It's time to check the dataset as a whole. To demonstrate the mechanic let's check that dataset is big enough. Now our callable accepts the dataset and still returns boolean.

In [12]:
cde.AggregateValidator(digits_ds, lambda ds: len(ds) > 1000)

OK!


cascade.meta.validator.AggregateValidator

But what if we want to check that our dataset (or pipeline) is **the same in different runs**? Can we do this by not specifying each parameter in the `AggregateValidator`?  
Cascade has a special solution for this. It is `MetaValidator`.  
`MetaValidator` works like the following. During first run it saves metadata into `./.cascade` folder. In the subsequent runs it checks whether some fields in meta changed and raises an exception if they did.

In [13]:
cde.MetaValidator(digits_ds, meta_fmt='.yml')

OK!


cascade.meta.meta_validator.MetaValidator

Let's see what values were saved by validator.

In [14]:
digits_ds.get_meta()

[{'name': 'cascade.data.dataset.Wrapper',
  'type': 'dataset',
  'len': 1797,
  'obj_type': "<class 'list'>"}]

It is not much, but we can add to the meta everything we want before the first run of validator and it will be recorded in meta and checked.  
Now let's simulate second run.

In [15]:
cde.MetaValidator(digits_ds, meta_fmt='.yml')

OK!


cascade.meta.meta_validator.MetaValidator

Everything is ok, meta is unchanged. But what if we change the pipeline? MetaValidator works for unique pipelines. If we add new stage to it, it will make another record and will validate against it in the future. To identify pipelines It uses the list of dataset names.

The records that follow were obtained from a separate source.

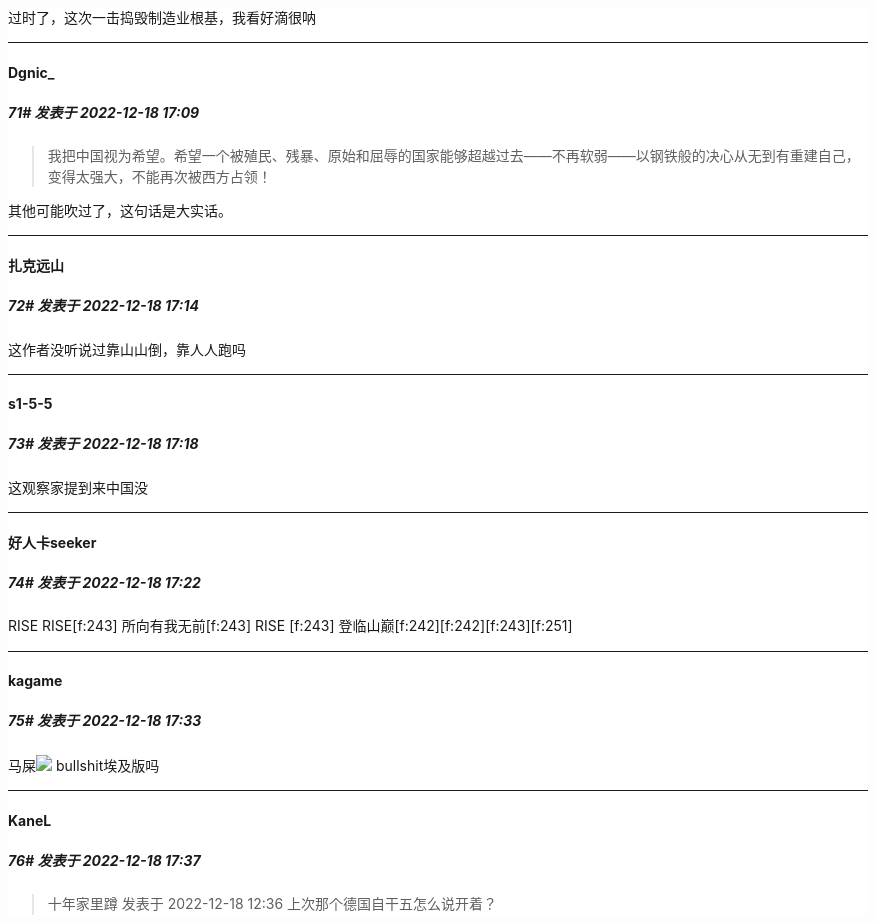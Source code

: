 过时了，这次一击捣毁制造业根基，我看好滴很呐

*****

####  Dgnic_  
##### 71#       发表于 2022-12-18 17:09

<blockquote>我把中国视为希望。希望一个被殖民、残暴、原始和屈辱的国家能够超越过去——不再软弱——以钢铁般的决心从无到有重建自己，变得太强大，不能再次被西方占领！</blockquote>其他可能吹过了，这句话是大实话。



*****

####  扎克远山  
##### 72#       发表于 2022-12-18 17:14

这作者没听说过靠山山倒，靠人人跑吗

*****

####  s1-5-5  
##### 73#       发表于 2022-12-18 17:18

这观察家提到来中国没



*****

####  好人卡seeker  
##### 74#       发表于 2022-12-18 17:22

RISE RISE[f:243]
所向有我无前[f:243]
RISE [f:243]
登临山巅[f:242][f:242][f:243][f:251]



*****

####  kagame  
##### 75#       发表于 2022-12-18 17:33

马屎<img src="https://static.saraba1st.com/image/smiley/face2017/066.png" referrerpolicy="no-referrer">
bullshit埃及版吗

*****

####  KaneL  
##### 76#       发表于 2022-12-18 17:37

<blockquote>十年家里蹲 发表于 2022-12-18 12:36
上次那个德国自干五怎么说开着？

### When everything is not OK
What if our hypotheses are false due to some errors? Validators will raise `cascade.meta.DataValidationException` with the detailed description of what gone wrong where it possible. Let's see how it works.

For the purpose of experiment, let's suppose that we don't wanna see zeros in labels. Let's check for it.

In [16]:
cde.PredicateValidator(digits_ds, lambda x: x[1] != 0)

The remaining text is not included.